For farmers who planted late and haven't applied fungicide, Schurhamer urged them to check into options. In parts of his trials, areas of fields that didn't get sprayed, including corners and odd spots, were showing significantly higher head scab problems, as much as one in 10 heads.

A man in a green shirt reaches down into a field of green spring wheat.
Jamie Schurhamer, agronomy manager at Hefty Seeds in Wilton, North Dakota, said farmers have far better attitudes in 2022 than during the devastating 2021 drought. Photo taken July 21, 2022.
Jenny Schlecht / Agweek

Hefty has three WestBred varieties and an AgriPro variety of wheat this year, and he said all four look strong. There are some varietal differences in disease pressure, but Schurhamer said he couldn't anticipate how any of them would yield out "until the combine hits." He expects harvest will be in mid to late August.

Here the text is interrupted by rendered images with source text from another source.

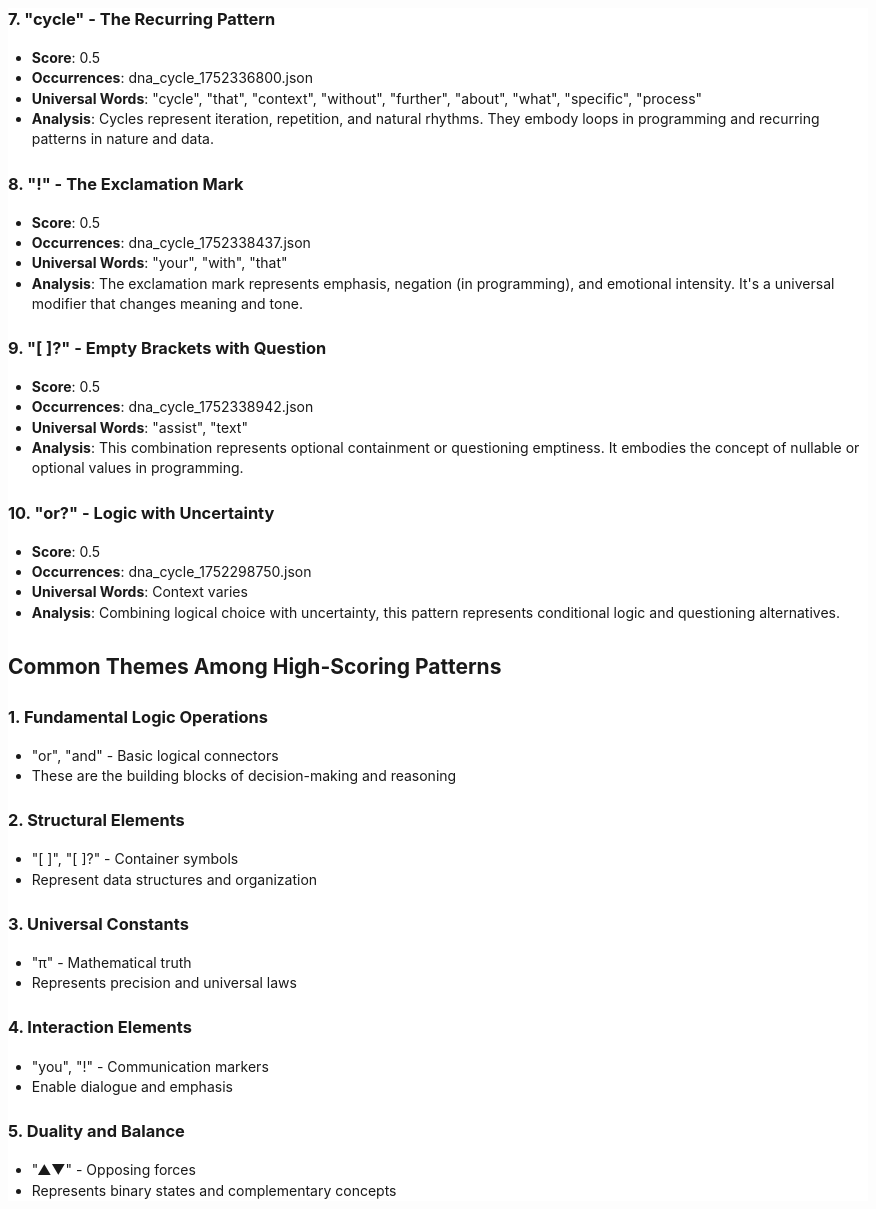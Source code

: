 ### 7. **"cycle"** - The Recurring Pattern
- **Score**: 0.5
- **Occurrences**: dna_cycle_1752336800.json
- **Universal Words**: "cycle", "that", "context", "without", "further", "about", "what", "specific", "process"
- **Analysis**: Cycles represent iteration, repetition, and natural rhythms. They embody loops in programming and recurring patterns in nature and data.

### 8. **"!"** - The Exclamation Mark
- **Score**: 0.5
- **Occurrences**: dna_cycle_1752338437.json
- **Universal Words**: "your", "with", "that"
- **Analysis**: The exclamation mark represents emphasis, negation (in programming), and emotional intensity. It's a universal modifier that changes meaning and tone.

### 9. **"[ ]?"** - Empty Brackets with Question
- **Score**: 0.5
- **Occurrences**: dna_cycle_1752338942.json
- **Universal Words**: "assist", "text"
- **Analysis**: This combination represents optional containment or questioning emptiness. It embodies the concept of nullable or optional values in programming.

### 10. **"or?"** - Logic with Uncertainty
- **Score**: 0.5
- **Occurrences**: dna_cycle_1752298750.json
- **Universal Words**: Context varies
- **Analysis**: Combining logical choice with uncertainty, this pattern represents conditional logic and questioning alternatives.

## Common Themes Among High-Scoring Patterns

### 1. **Fundamental Logic Operations**
- "or", "and" - Basic logical connectors
- These are the building blocks of decision-making and reasoning

### 2. **Structural Elements**
- "[ ]", "[ ]?" - Container symbols
- Represent data structures and organization

### 3. **Universal Constants**
- "π" - Mathematical truth
- Represents precision and universal laws

### 4. **Interaction Elements**
- "you", "!" - Communication markers
- Enable dialogue and emphasis

### 5. **Duality and Balance**
- "▲▼" - Opposing forces
- Represents binary states and complementary concepts
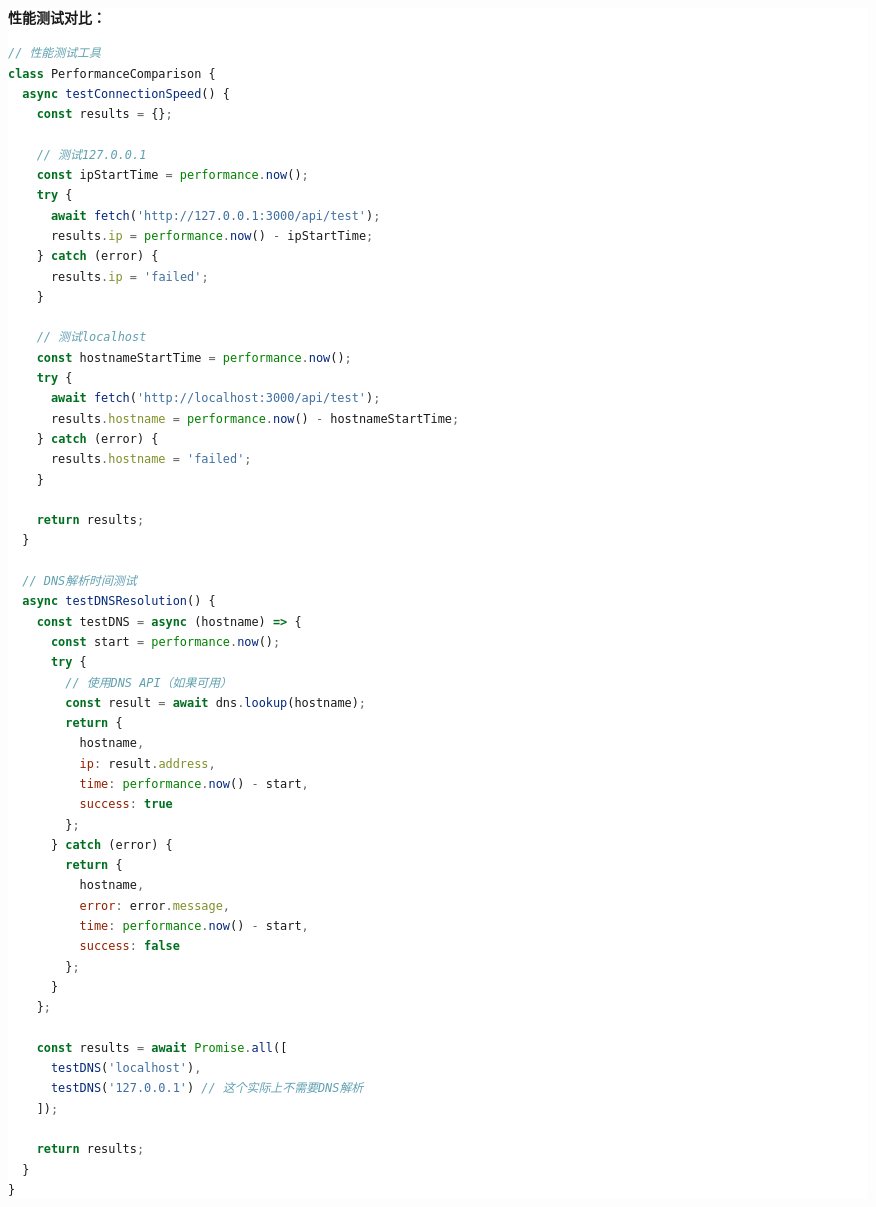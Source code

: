 **性能测试对比：**

```javascript
// 性能测试工具
class PerformanceComparison {
  async testConnectionSpeed() {
    const results = {};
    
    // 测试127.0.0.1
    const ipStartTime = performance.now();
    try {
      await fetch('http://127.0.0.1:3000/api/test');
      results.ip = performance.now() - ipStartTime;
    } catch (error) {
      results.ip = 'failed';
    }
    
    // 测试localhost
    const hostnameStartTime = performance.now();
    try {
      await fetch('http://localhost:3000/api/test');
      results.hostname = performance.now() - hostnameStartTime;
    } catch (error) {
      results.hostname = 'failed';
    }
    
    return results;
  }
  
  // DNS解析时间测试
  async testDNSResolution() {
    const testDNS = async (hostname) => {
      const start = performance.now();
      try {
        // 使用DNS API（如果可用）
        const result = await dns.lookup(hostname);
        return {
          hostname,
          ip: result.address,
          time: performance.now() - start,
          success: true
        };
      } catch (error) {
        return {
          hostname,
          error: error.message,
          time: performance.now() - start,
          success: false
        };
      }
    };
    
    const results = await Promise.all([
      testDNS('localhost'),
      testDNS('127.0.0.1') // 这个实际上不需要DNS解析
    ]);
    
    return results;
  }
}
```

According to the U.S. Department of Agriculture National Agriculture Statistics Service crop progress and condition report for conditions ending July 24, 2022, cereals crops in North Dakota were in good condition but behind schedule in terms of crop development. Spring wheat was rated 78% good to excellent, durum 87%, winter wheat 82%, oats 84% and barley 69%. But all of those crops were rated as behind or well behind last year and the average on things like heading, coloring and maturity. Winter wheat, the only cereals crop in North Dakota for which the crop progress report listed harvest progress, was 6% harvested, compared to 12% last year and 7% on average.

The crop potential certainly has impacted farmers' moods, Schurhamer noted.

"What I notice mostly is just attitudes," he said. "I still think farmers were profitable last year, but the attitude is so much better this year because of the potentials we're having."


Hefty will hold a field day Sept. 7 in Wilton, with Brian Hefty speaking.